The existing problem

Previous implementations of the SSH protocol leaked a significant amount of metadata, especially when used interactively. Despite being fully encrypted, this metadata can be used, in principle, to breach the confidentiality of the underlying session. Simply put, each time you press a keystroke in an interactive SSH session, that keystroke is packaged, padded, encrypted, and sent over the wire to the server, on its own. It is then echoed back from the server. This means that each keystroke can be clearly identified and timestamped, opening up potential keystroke-latency attacks to infer what was typed by the client. This can be taken further by also incorporating additional context such as the size of the server’s responses, as well as other metadata points, which I have analysed in detail in my paper for university, which will be published once it is marked.

The above can be observed using Wireshark, with a display filter for ssh.
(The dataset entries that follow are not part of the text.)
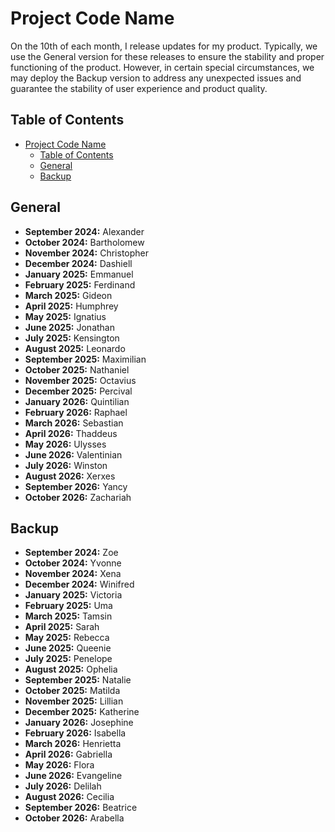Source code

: # Project Code Name

On the 10th of each month, I release updates for my product. Typically, we use the General version for these releases to ensure the stability and proper functioning of the product. However, in certain special circumstances, we may deploy the Backup version to address any unexpected issues and guarantee the stability of user experience and product quality.

## Table of Contents
- [Project Code Name](#project-code-name)
  - [Table of Contents](#table-of-content)
  - [General](#general)
  - [Backup](#backup)


## General

- **September 2024:** Alexander
- **October 2024:** Bartholomew
- **November 2024:** Christopher
- **December 2024:** Dashiell
- **January 2025:** Emmanuel
- **February 2025:** Ferdinand
- **March 2025:** Gideon
- **April 2025:** Humphrey
- **May 2025:** Ignatius
- **June 2025:** Jonathan
- **July 2025:** Kensington
- **August 2025:** Leonardo
- **September 2025:** Maximilian
- **October 2025:** Nathaniel
- **November 2025:** Octavius
- **December 2025:** Percival
- **January 2026:** Quintilian
- **February 2026:** Raphael
- **March 2026:** Sebastian
- **April 2026:** Thaddeus
- **May 2026:** Ulysses
- **June 2026:** Valentinian
- **July 2026:** Winston
- **August 2026:** Xerxes
- **September 2026:** Yancy
- **October 2026:** Zachariah

## Backup

- **September 2024:** Zoe
- **October 2024:** Yvonne
- **November 2024:** Xena
- **December 2024:** Winifred
- **January 2025:** Victoria
- **February 2025:** Uma
- **March 2025:** Tamsin
- **April 2025:** Sarah
- **May 2025:** Rebecca
- **June 2025:** Queenie
- **July 2025:** Penelope
- **August 2025:** Ophelia
- **September 2025:** Natalie
- **October 2025:** Matilda
- **November 2025:** Lillian
- **December 2025:** Katherine
- **January 2026:** Josephine
- **February 2026:** Isabella
- **March 2026:** Henrietta
- **April 2026:** Gabriella
- **May 2026:** Flora
- **June 2026:** Evangeline
- **July 2026:** Delilah
- **August 2026:** Cecilia
- **September 2026:** Beatrice
- **October 2026:** Arabella
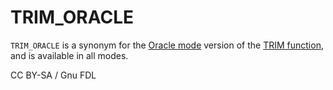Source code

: # TRIM\_ORACLE

`TRIM_ORACLE` is a synonym for the [Oracle mode](broken-reference) version of the [TRIM function](trim.md), and is available in all modes.

CC BY-SA / Gnu FDL
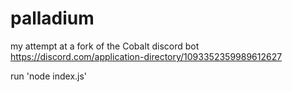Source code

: # palladium
my attempt at a fork of the Cobalt discord bot
https://discord.com/application-directory/1093352359989612627

run 'node index.js'
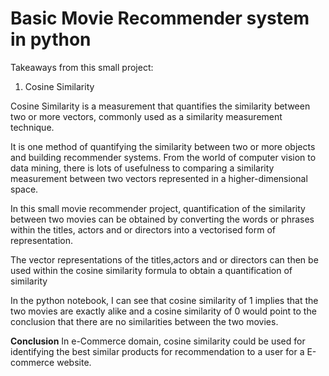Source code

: # Basic Movie Recommender system in python

Takeaways from this small project:

1) Cosine Similarity

Cosine Similarity is a measurement that quantifies the similarity between two or more vectors, commonly used as a similarity measurement technique.

It is one method of quantifying the similarity between two or more objects and building recommender systems. From the world of computer vision to data mining, there is lots of usefulness to comparing a similarity measurement between two vectors represented in a higher-dimensional space.

In this small movie recommender project, quantification of the similarity between two movies can be obtained by converting the words or phrases within the titles, actors and or directors into a vectorised form of representation.

The vector representations of the titles,actors and or directors can then be used within the cosine similarity formula to obtain a quantification of similarity

In the python notebook, I can see that cosine similarity of 1 implies that the two movies are exactly alike and a cosine similarity of 0 would point to the conclusion that there are no similarities between the two movies.

**Conclusion**
In e-Commerce domain, cosine similarity could be used for identifying the best similar products for recommendation to a user for a E-commerce website.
However, to make this process easier, I wrote a tool called SSHniff to automate the metadata extraction process. As part of my research project, I also included Jupyter notebooks where I showcase how the intercepted latencies can be leveraged to infer the underlying UNIX command, using algorithms like Dynamic Time Warp (DTW) and/or Time Series Forests. This is also summarised in this blogpost.

Obfuscation in a Nutshell

While this attack vector was discarded by many individuals in the past, preventative measures were first introduced in October of last year (2023). The idea is to veil the real keystroke packets among a wave of fake packets that look just the same to an external observer. These are the so-called chaff. Further, all outgoing packets are quantised to a latency of roughly 20ms. The “chaff” is in reality just SSH2_MSG_PING and SSH2_MSG_PONG packets, that have the same size as the keystroke packets. Whenever a keystroke is typed, these chaff packets start flooding out, hiding any subsequent keystrokes. They are also sent for a certain time interval after the last real keystroke.

Discovering the Bypass

Part of my thesis was to evaluate how effective these preventative measures introduced by OpenSSH are. While I expected them to completely break this attack vector, when I loaded a Wireshark capture into SSHniff, I realised that certain packets still stick out substantially, among the hundreds of packets hovering around 20ms intervals.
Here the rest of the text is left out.